A prolonged closure of the Strait of Hormuz would have significant repercussions for global supply chains and energy markets. That is the conclusion of a new study cited by chemie.de, a leading industry portal for the chemical sector. The research was conducted by the Supply Chain Intelligence Institute Austria (ASCII), the Complexity Science Hub (CSH) and TU Delft.

For the first time, the study systematically examines how dependent countries and industries worldwide are on exports from the five Gulf states whose maritime trade passes entirely through the Strait of Hormuz – Iran, the United Arab Emirates, Qatar, Kuwait and Bahrain. The findings show that Asian economies would be far more severely affected by a disruption than European ones.

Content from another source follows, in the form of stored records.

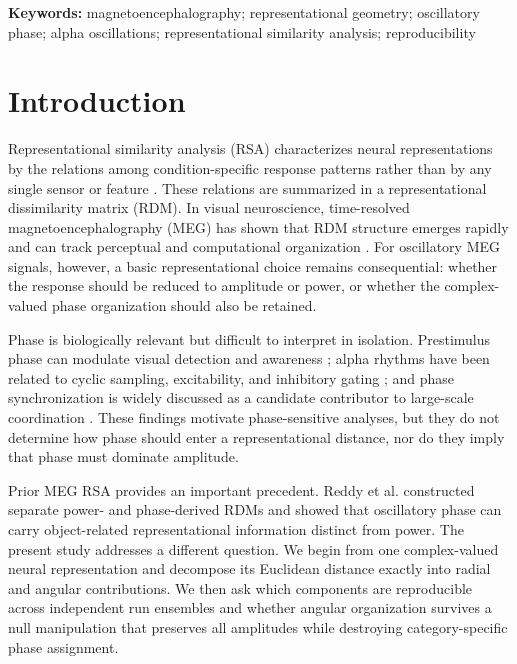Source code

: \documentclass[11pt]{article}
\begin{document}
\textbf{Keywords:} magnetoencephalography; representational geometry; oscillatory phase; alpha oscillations; representational similarity analysis; reproducibility

\linenumbers

\section{Introduction}
Representational similarity analysis (RSA) characterizes neural representations by the relations among condition-specific response patterns rather than by any single sensor or feature \citep{Kriegeskorte2008,KriegeskorteKievit2013}. These relations are summarized in a representational dissimilarity matrix (RDM). In visual neuroscience, time-resolved magnetoencephalography (MEG) has shown that RDM structure emerges rapidly and can track perceptual and computational organization \citep{Cichy2014,Wardle2016}. For oscillatory MEG signals, however, a basic representational choice remains consequential: whether the response should be reduced to amplitude or power, or whether the complex-valued phase organization should also be retained.

Phase is biologically relevant but difficult to interpret in isolation. Prestimulus phase can modulate visual detection and awareness \citep{Busch2009,Mathewson2009}; alpha rhythms have been related to cyclic sampling, excitability, and inhibitory gating \citep{VanRullen2016,JensenMazaheri2010}; and phase synchronization is widely discussed as a candidate contributor to large-scale coordination \citep{Palva2018}. These findings motivate phase-sensitive analyses, but they do not determine how phase should enter a representational distance, nor do they imply that phase must dominate amplitude.

Prior MEG RSA provides an important precedent. Reddy et al. \citep{Reddy2021} constructed separate power- and phase-derived RDMs and showed that oscillatory phase can carry object-related representational information distinct from power. The present study addresses a different question. We begin from one complex-valued neural representation and decompose its Euclidean distance exactly into radial and angular contributions. We then ask which components are reproducible across independent run ensembles and whether angular organization survives a null manipulation that preserves all amplitudes while destroying category-specific phase assignment.
\end{document}

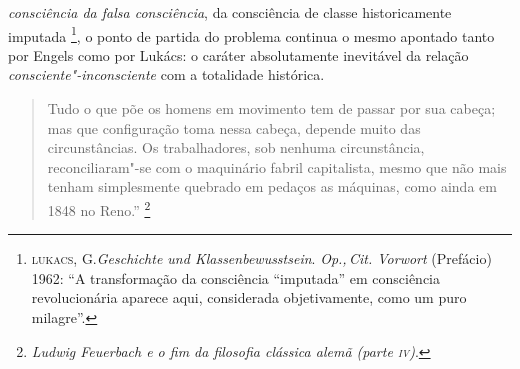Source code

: \emph{consciência da falsa consciência}, da consciência de classe
historicamente imputada \footnote{\textsc{lukacs}, G.\emph{Geschichte und
  Klassenbewusstsein}. \emph{Op.,\,Cit. Vorwort} (Prefácio) 1962: ``A
  transformação da consciência ``imputada'' em consciência
  revolucionária aparece aqui, considerada objetivamente, como um puro
  milagre''.}, o ponto de partida do problema continua o mesmo apontado
tanto por Engels como por Lukács: o caráter absolutamente inevitável da
relação \emph{consciente"-inconsciente} com a totalidade histórica.

\begin{quote}
Tudo o que põe os homens em movimento tem de passar por sua cabeça; mas
que configuração toma nessa cabeça, depende muito das circunstâncias. Os
trabalhadores, sob nenhuma circunstância, reconciliaram"-se com o
maquinário fabril capitalista, mesmo que não mais tenham simplesmente
quebrado em pedaços as máquinas, como ainda em 1848 no Reno.''
\footnote{\emph{Ludwig Feuerbach e o fim da filosofia clássica alemã
  (parte \textsc{iv})}.}
\end{quote}

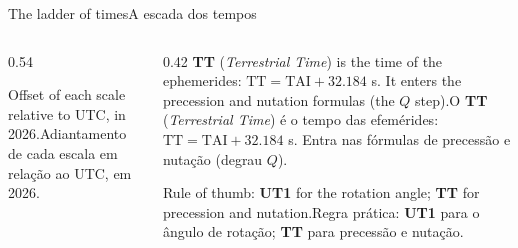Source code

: \documentclass[aspectratio=169,11pt]{beamer}
\newcommand{\tr}[2]{\ifEN#2\else#1\fi}
\newcommand{\bnum}[1]{\textbf{\textcolor{mTeal}{#1}}}
\begin{document}
\begin{frame}{\tr{A escada dos tempos}{The ladder of times}}
  \begin{columns}[T]
    \begin{column}{0.54\textwidth}
      \centering
      \par\smallskip
      {\scriptsize\textcolor{mStoneMid}{\tr{Adiantamento de cada escala em relação ao UTC, em 2026.}{Offset of each scale relative to UTC, in 2026.}}}
    \end{column}
    \begin{column}{0.42\textwidth}
      \small
      \tr{O \bnum{TT} (\emph{Terrestrial Time}) é o tempo das efemérides: $\text{TT} = \text{TAI} + \num{32.184}$ s. Entra nas fórmulas de precessão e nutação (degrau $Q$).}{\bnum{TT} (\emph{Terrestrial Time}) is the time of the ephemerides: $\text{TT} = \text{TAI} + \num{32.184}$ s. It enters the precession and nutation formulas (the $Q$ step).}
      \medskip

      \tr{Regra prática: \bnum{UT1} para o ângulo de rotação; \bnum{TT} para precessão e nutação.}{Rule of thumb: \bnum{UT1} for the rotation angle; \bnum{TT} for precession and nutation.}
    \end{column}
  \end{columns}
\end{frame}
\end{document}
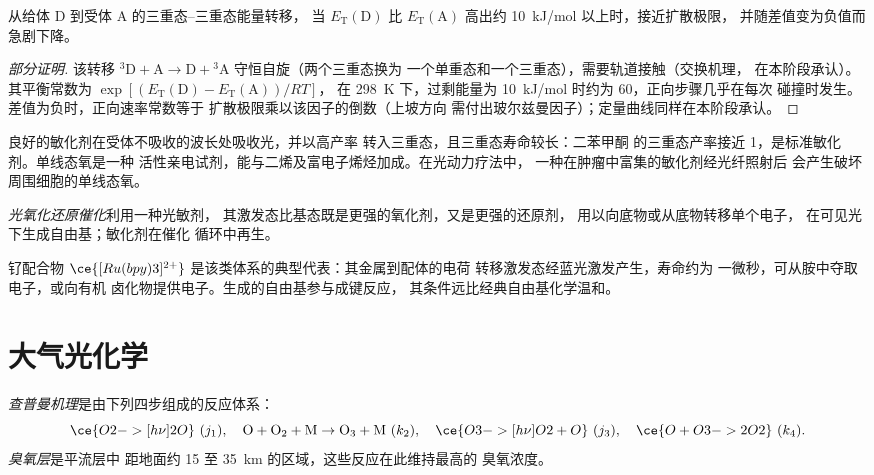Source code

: \begin{proposition}[三重态转移的能量条件]\label{prop:b3:photochemistry:sensitisation-condition}
从给体 D 到受体 A 的三重态–三重态能量转移，
当 $E_{\mathrm T}(\mathrm D)$ 比 $E_{\mathrm T}(\mathrm A)$ 高出约 \qty{10}{kJ/mol} 以上时，接近扩散极限，
并随差值变为负值而急剧下降。
\end{proposition}

\begin{proof}[部分证明]
该转移 ${}^3\mathrm D + \mathrm A \to \mathrm D + {}^3\mathrm A$ 守恒自旋（两个三重态换为
一个单重态和一个三重态），需要轨道接触（交换机理，
在本阶段承认）。其平衡常数为 $\exp[(E_{\mathrm T}(\mathrm D) - E_{\mathrm T}(\mathrm A))/RT]$，
在 \qty{298}{K} 下，过剩能量为 \qty{10}{kJ/mol} 时约为 60，正向步骤几乎在每次
碰撞时发生。差值为负时，正向速率常数等于
扩散极限乘以该因子的倒数（上坡方向
需付出玻尔兹曼因子）；定量曲线同样在本阶段承认。
\end{proof}

良好的敏化剂在受体不吸收的波长处吸收光，并以高产率
转入三重态，且三重态寿命较长：二苯甲酮
的三重态产率接近 1，是标准敏化剂。单线态氧是一种
活性亲电试剂，能与二烯及富电子烯烃加成。在光动力疗法中，
一种在肿瘤中富集的敏化剂经光纤照射后
会产生破坏周围细胞的单线态氧。

\begin{definition}[光氧化还原催化]\label{def:b3:photochemistry:photoredox}
\emph{光氧化还原催化}利用一种光敏剂，
其激发态比基态既是更强的氧化剂，又是更强的还原剂，
用以向底物或从底物转移单个电子，
在可见光下生成自由基；敏化剂在催化
循环中再生。
\end{definition}

钌配合物 $\ce{[Ru(bpy)3]^{2+}}$ 是该类体系的典型代表：其金属到配体的电荷
转移激发态经蓝光激发产生，寿命约为
一微秒，可从胺中夺取电子，或向有机
卤化物提供电子。生成的自由基参与成键反应，
其条件远比经典自由基化学温和。

\section{大气光化学}

\begin{definition}\label{def:b3:photochemistry:chapman}
\emph{查普曼机理}是由下列四步组成的反应体系：
\[
  \ce{O2 ->[h\nu] 2 O}\ (j_1), \quad \mathrm{O + O_2 + M \to O_3 + M}\ (k_2), \quad
  \ce{O3 ->[h\nu] O2 + O}\ (j_3), \quad \ce{O + O3 -> 2 O2}\ (k_4).
\]
\emph{臭氧层}是平流层中
距地面约 15 至 \qty{35}{km} 的区域，这些反应在此维持最高的
臭氧浓度。
\end{definition}

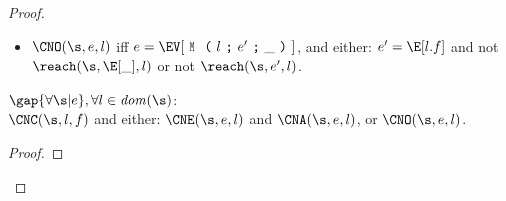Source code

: \begin{proof}
\begin{itemize}
\item $\CNO(\s, e, l)$ iff $e = \EV[\M{l}{e'}{\_}]$, and either:
\qindent $e' = \E[l.f]$ and not $\reach(\s, \E[\_], l)$ or 
\qindent not $\reach(\s, e', l)$.

\end{itemize}

\begin{theorem}\rm
$\gap{\forall \s|e},\forall l \in \mathit{dom}(\s)$:\\
\indent $\CNC(\s, l, f)$ and either:
\qindent $\CNE(\s, e, l)$ and $\CNA(\s, e, l)$, or
\qindent $\CNO(\s, e, l)$.
\end{theorem}
\begin{proof}
\end{proof}
\end{proof}
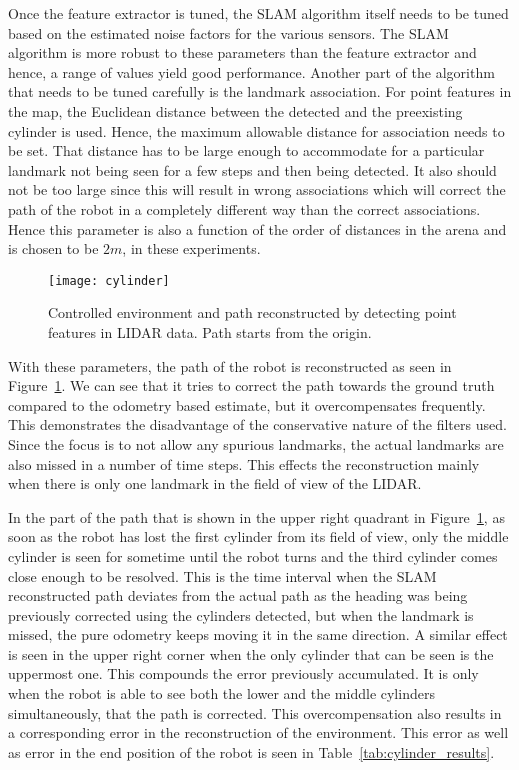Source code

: Once the feature extractor is tuned, the SLAM algorithm itself needs to be tuned based on the estimated noise factors for the various sensors. The SLAM algorithm is more robust to these parameters than the feature extractor and hence, a range of values yield good performance. Another part of the algorithm that needs to be tuned carefully is the landmark association. For point features in the map, the Euclidean distance between the detected and the preexisting cylinder is used. Hence, the maximum allowable distance for association needs to be set. That distance has to be large enough to accommodate for a particular landmark not being seen for a few steps and then being detected. It also should not be too large since this will result in wrong associations which will correct the path of the robot in a completely different way than the correct associations. Hence this parameter is also a function of the order of distances in the arena and is chosen to be $ 2 m $, in these experiments.
\begin{figure}
\centering
\texttt{[image: cylinder]}
\caption{Controlled environment and path reconstructed by detecting point features in LIDAR data. Path starts from the origin.}
\label{fig:cylinder_result}
\end{figure}

With these parameters, the path of the robot is reconstructed as seen in Figure~\ref{fig:cylinder_result}. We can see that it tries to correct the path towards the ground truth compared to the odometry based estimate, but it overcompensates frequently. This demonstrates the disadvantage of the conservative nature of the filters used. Since the focus is to not allow any spurious landmarks, the actual landmarks are also missed in a number of time steps. This effects the reconstruction mainly when there is only one landmark in the field of view of the LIDAR. 

In the part of the path that is shown in the upper right quadrant in Figure~\ref{fig:cylinder_result}, as soon as the robot has lost the first cylinder from its field of view, only the middle cylinder is seen for sometime until the robot turns and the third cylinder comes close enough to be resolved. This is the time interval when the SLAM reconstructed path deviates from the actual path as the heading was being previously corrected using the cylinders detected, but when the landmark is missed, the pure odometry keeps moving it in the same direction. A similar effect is seen in the upper right corner when the only cylinder that can be seen is the uppermost one. This compounds the error previously accumulated. It is only when the robot is able to see both the lower and the middle cylinders simultaneously, that the path is corrected. This overcompensation also results in a corresponding error in the reconstruction of the environment. This error as well as error in the end position of the robot is seen in Table~\ref{tab:cylinder_results}.

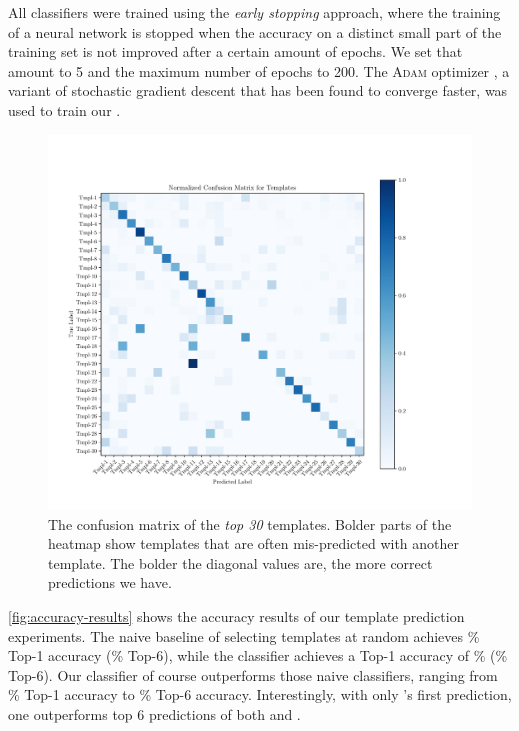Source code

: All classifiers were trained using the \emph{early stopping} approach, where the
training of a neural network is stopped when the accuracy on a distinct small
part of the training set is not improved after a certain amount of epochs. We
set that amount to 5 and the maximum number of epochs to 200. The \textsc{Adam}
optimizer \citep{Kingma2014-ng}, a variant of stochastic gradient descent that
has been found to converge faster, was used to train our \dnn.



\begin{figure}[t]
  \centering
  \includegraphics[trim={30 40 100 70},clip,width=\linewidth]{evaluation-conf-matrix.pdf}
  \caption{The confusion matrix of the \emph{top 30} templates. Bolder parts of
  the heatmap show templates that are often mis-predicted with another template.
  The bolder the diagonal values are, the more correct predictions we have.}
  \label{fig:conf-matrix}
\end{figure}

\autoref{fig:accuracy-results} shows the accuracy results of our template
prediction experiments. The naive baseline of selecting templates at random
achieves \RandomTopOne\% Top-1 accuracy (\RandomTopSix\% Top-6), while the
\popular classifier achieves a Top-1 accuracy of \PopularTopOne\%
(\PopularTopSix\% Top-6). Our \dnn classifier of course outperforms those naive
classifiers, ranging from \DnnTopOne\% Top-1 accuracy to \DnnTopSix\% Top-6
accuracy. Interestingly, with only \dnn's first prediction, one outperforms top
6 predictions of both \random and \popular.


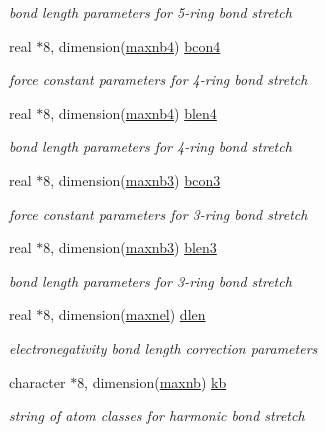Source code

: \begin{DoxyCompactItemize}
\begin{DoxyCompactList}\small\item\em bond length parameters for 5-\/ring bond stretch \end{DoxyCompactList}\item 
real $\ast$8, dimension(\hyperlink{classkbonds_a1146d8cd8643971889024141fc7b1278}{maxnb4}) \hyperlink{classkbonds_abd26bb67713fa4f4f0b92b9e2ec76ce7}{bcon4}
\begin{DoxyCompactList}\small\item\em force constant parameters for 4-\/ring bond stretch \end{DoxyCompactList}\item 
real $\ast$8, dimension(\hyperlink{classkbonds_a1146d8cd8643971889024141fc7b1278}{maxnb4}) \hyperlink{classkbonds_ad18f49c893ecbd07b6ceaf640eb8bb5c}{blen4}
\begin{DoxyCompactList}\small\item\em bond length parameters for 4-\/ring bond stretch \end{DoxyCompactList}\item 
real $\ast$8, dimension(\hyperlink{classkbonds_aa8e2e75495d2bb801b4ee3410c933ba1}{maxnb3}) \hyperlink{classkbonds_a8f800b1634aef288ebc94c6e9273cf22}{bcon3}
\begin{DoxyCompactList}\small\item\em force constant parameters for 3-\/ring bond stretch \end{DoxyCompactList}\item 
real $\ast$8, dimension(\hyperlink{classkbonds_aa8e2e75495d2bb801b4ee3410c933ba1}{maxnb3}) \hyperlink{classkbonds_ae67999ffcbf08c7bbf51e16fe88f9a35}{blen3}
\begin{DoxyCompactList}\small\item\em bond length parameters for 3-\/ring bond stretch \end{DoxyCompactList}\item 
real $\ast$8, dimension(\hyperlink{classkbonds_a6db85c30f12f7ced42381f0176090d23}{maxnel}) \hyperlink{classkbonds_a045e5974050bfb0a5fc0cffa235150b8}{dlen}
\begin{DoxyCompactList}\small\item\em electronegativity bond length correction parameters \end{DoxyCompactList}\item 
character $\ast$8, dimension(\hyperlink{classkbonds_ae14cb6057f6b902041d325f442bb4eb4}{maxnb}) \hyperlink{classkbonds_ab73fca798f003a8ca65b167648b1aaa8}{kb}
\begin{DoxyCompactList}\small\item\em string of atom classes for harmonic bond stretch \end{DoxyCompactList}\item 

\end{DoxyCompactItemize}
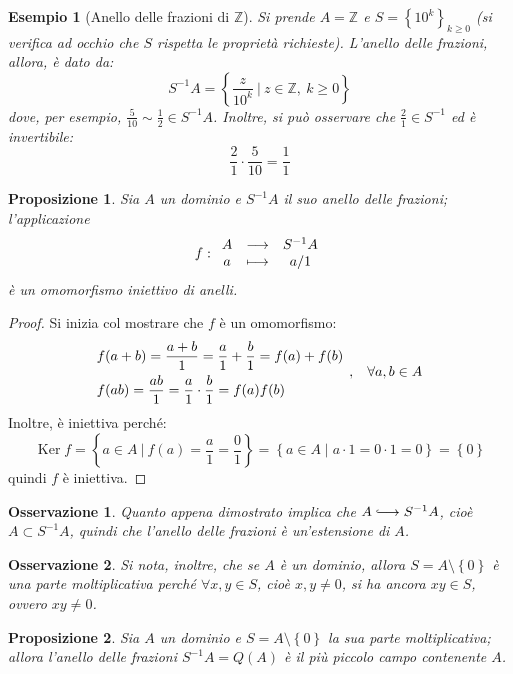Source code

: \documentclass[11pt]{article}
\theoremstyle{style}
\newtheorem{esempio}{Esempio}[section]
\newtheorem{prop}{Proposizione}[section]
\newtheorem{osservazione}{Osservazione}[section]
\numberwithin{equation}{subsection}
\newcommand{\longhookrightarrow}{\lhook\joinrel\longrightarrow}
\begin{document}
\begin{esempio}
	[Anello delle frazioni di $\mathbb{Z}$]
	Si prende $A = \mathbb{Z}$ e $S = \left\{ 10^k \right\} _{k\ge 0} $ (si verifica ad occhio che $S$ rispetta le propriet\`a richieste).
	L'anello delle frazioni, allora, \`e dato da:
	\[
	S^{-1} A = \left\{ \frac{z}{10^k} \ \Big\lvert \ z \in \mathbb{Z}, \ k\ge 0 \right\} 
	\] 
	dove, per esempio, $\displaystyle \frac{5}{10}\sim \frac{1}{2} \in S^{-1}A$.
	Inoltre, si pu\`o osservare che $\displaystyle \frac{2}{1} \in S^{-1}$ ed \`e invertibile:
	\[
	\frac{2}{1}\cdot \frac{5}{10} = \frac{1}{1}
	\] 
\end{esempio}
\begin{prop}\label{aext}
	Sia $A$ un dominio e $S ^{-1}A$ il suo anello delle frazioni; l'applicazione
	\[
f : 
		\begin{array}
			{c c c}
			A &\longrightarrow& S^{-1}A\\
			a &\longmapsto & a / 1
		\end{array}
	\] 
	\`e un omomorfismo iniettivo di anelli.
\end{prop}
	\begin{proof}
		Si inizia col mostrare che $f$ \`e un omomorfismo:
		\[
			\begin{split}
				&f(a + b) = \frac{a+b}{1} = \frac{a}{1}+\frac{b}{1} = f(a) + f(b) \\
				&f(ab)  = \frac{ab}{1} = \frac{a}{1} \cdot \frac{b}{1} = f(a) f(b)
			\end{split} \hspace{.15cm} , \hspace{.3cm} \forall a,b \in A
		\] 
	Inoltre, \`e iniettiva perch\'e:
	\[
	\operatorname{Ker} f = \left\{ a \in  A \ \Big\lvert \ f(a) = \frac{a}{1} = \frac{0}{1} \right\} = \left\{ a \in A  \mid a \cdot 1 = 0\cdot 1 = 0 \right\} = \left\{ 0 \right\} 
	\] 
	quindi $f$ \`e iniettiva.
	\end{proof}
\begin{osservazione}
Quanto appena dimostrato implica che $A \longhookrightarrow  S^{-1}A$, cio\`e $A \subset S^{-1}A$, quindi che l'anello delle frazioni \`e un'estensione di $A$.
\end{osservazione}
\begin{osservazione}
Si nota, inoltre, che se $A$ \`e un dominio, allora $S = A \setminus\left\{ 0 \right\} $ \`e una parte moltiplicativa perch\'e $\forall x,y \in S$, cio\`e $x,y\neq 0$, si ha ancora $xy \in S$, ovvero $xy \neq 0$.
\end{osservazione}
\begin{prop}
	Sia $A$ un dominio e $S = A \setminus\left\{ 0 \right\} $ la sua parte moltiplicativa; allora l'anello delle frazioni $S^{-1}A=Q(A)$ \`e il pi\`u piccolo campo contenente $A$.
\end{prop}
\end{document}
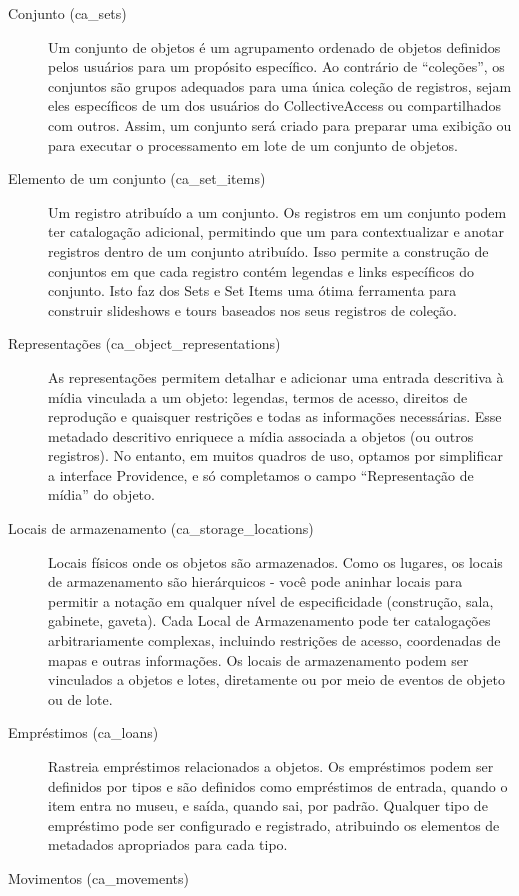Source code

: \begin{description}
	\item[Conjunto (ca\_sets)] Um conjunto de objetos é um agrupamento ordenado de objetos definidos pelos usuários para um propósito específico.	Ao contrário de ``coleções'', os conjuntos são grupos adequados para uma única coleção de registros, sejam eles específicos de um dos usuários do CollectiveAccess ou compartilhados com outros.	Assim, um conjunto será criado para preparar uma exibição ou para executar o processamento em lote de um conjunto de objetos.
	\item[Elemento de um conjunto (ca\_set\_items)] Um registro atribuído a um conjunto. Os registros em um conjunto podem ter catalogação adicional, permitindo que um para contextualizar e anotar registros dentro de um conjunto atribuído. Isso permite a construção de conjuntos em que cada registro contém legendas e links específicos do conjunto. Isto faz dos Sets e Set Items uma ótima ferramenta para construir slideshows e tours baseados nos seus registros de coleção.
	\item[Representações (ca\_object\_representations)] As representações permitem detalhar e adicionar uma entrada descritiva à mídia vinculada a um objeto: legendas, termos de acesso, direitos de reprodução e quaisquer restrições e todas as informações necessárias. Esse metadado descritivo enriquece a mídia associada a objetos (ou outros registros).	No entanto, em muitos quadros de uso, optamos por simplificar a interface Providence, e só completamos o campo ``Representação de mídia'' do objeto.
	\item[Locais de armazenamento (ca\_storage\_locations)] Locais físicos onde os objetos são armazenados. Como os lugares, os locais de armazenamento são hierárquicos - você pode aninhar locais para permitir a notação em qualquer nível de especificidade (construção, sala, gabinete, gaveta). Cada Local de Armazenamento pode ter catalogações arbitrariamente complexas, incluindo restrições de acesso, coordenadas de mapas e outras informações. Os locais de armazenamento podem ser vinculados a objetos e lotes, diretamente ou por meio de eventos de objeto ou de lote.
	\item[Empréstimos (ca\_loans)] Rastreia empréstimos relacionados a objetos. Os empréstimos podem ser definidos por tipos e são definidos como empréstimos de entrada, quando o item entra no museu, e saída, quando sai, por padrão. Qualquer tipo de empréstimo pode ser configurado e registrado, atribuindo os elementos de metadados apropriados para cada tipo.
	\item[Movimentos (ca\_movements)] 

\end{description}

Together, the countries export goods worth around $1.2 trillion per year, with energy products such as crude oil, liquefied natural gas and refined petroleum accounting for the largest share of affected trade flows at roughly $800 billion.

Using a bespoke shipping model developed for the study, the researchers analysed a range of global scenarios. Short disruptions of up to two weeks would have only limited economic consequences. If a disruption were to last longer than four weeks, however, delays could escalate sharply along global supply chains. In the short term, the researchers expect price increases but not immediate supply failures or shortages. Prolonged blockages, by contrast, could lead to persistently high energy prices, rising production costs and declining competitiveness in energy-intensive industries.

Asian economies are by far the most dependent on exports from the Gulf states. China imports goods worth around $97 billion annually, followed by India with $74 billion, Japan with $63 billion, South Korea with $30 billion and Thailand with $22 billion. The most affected sectors are crude oil, liquefied natural gas and refined petroleum products.

For Europe, the analysis presents a more differentiated picture. The EU imports around $47 billion annually from the five Gulf states reliant on the Strait of Hormuz. According to the study, the risks are concentrated in a small number of countries. Italy is the largest importer within the EU at $9.8 billion per year and sources large volumes of liquefied natural gas from Qatar, worth around $4.4 billion. Belgium is also heavily exposed: the country imports around $5.8 billion of Qatari liquefied natural gas annually, mainly via the LNG terminal in Zeebrugge, while significant diamond trade flows from the United Arab Emirates pass through Antwerp. The United Kingdom shows the highest exposure in Europe at $12.9 billion per year, including around $5.9 billion in gas products from Qatar. Germany and France, by contrast, are more broadly diversified and therefore less affected.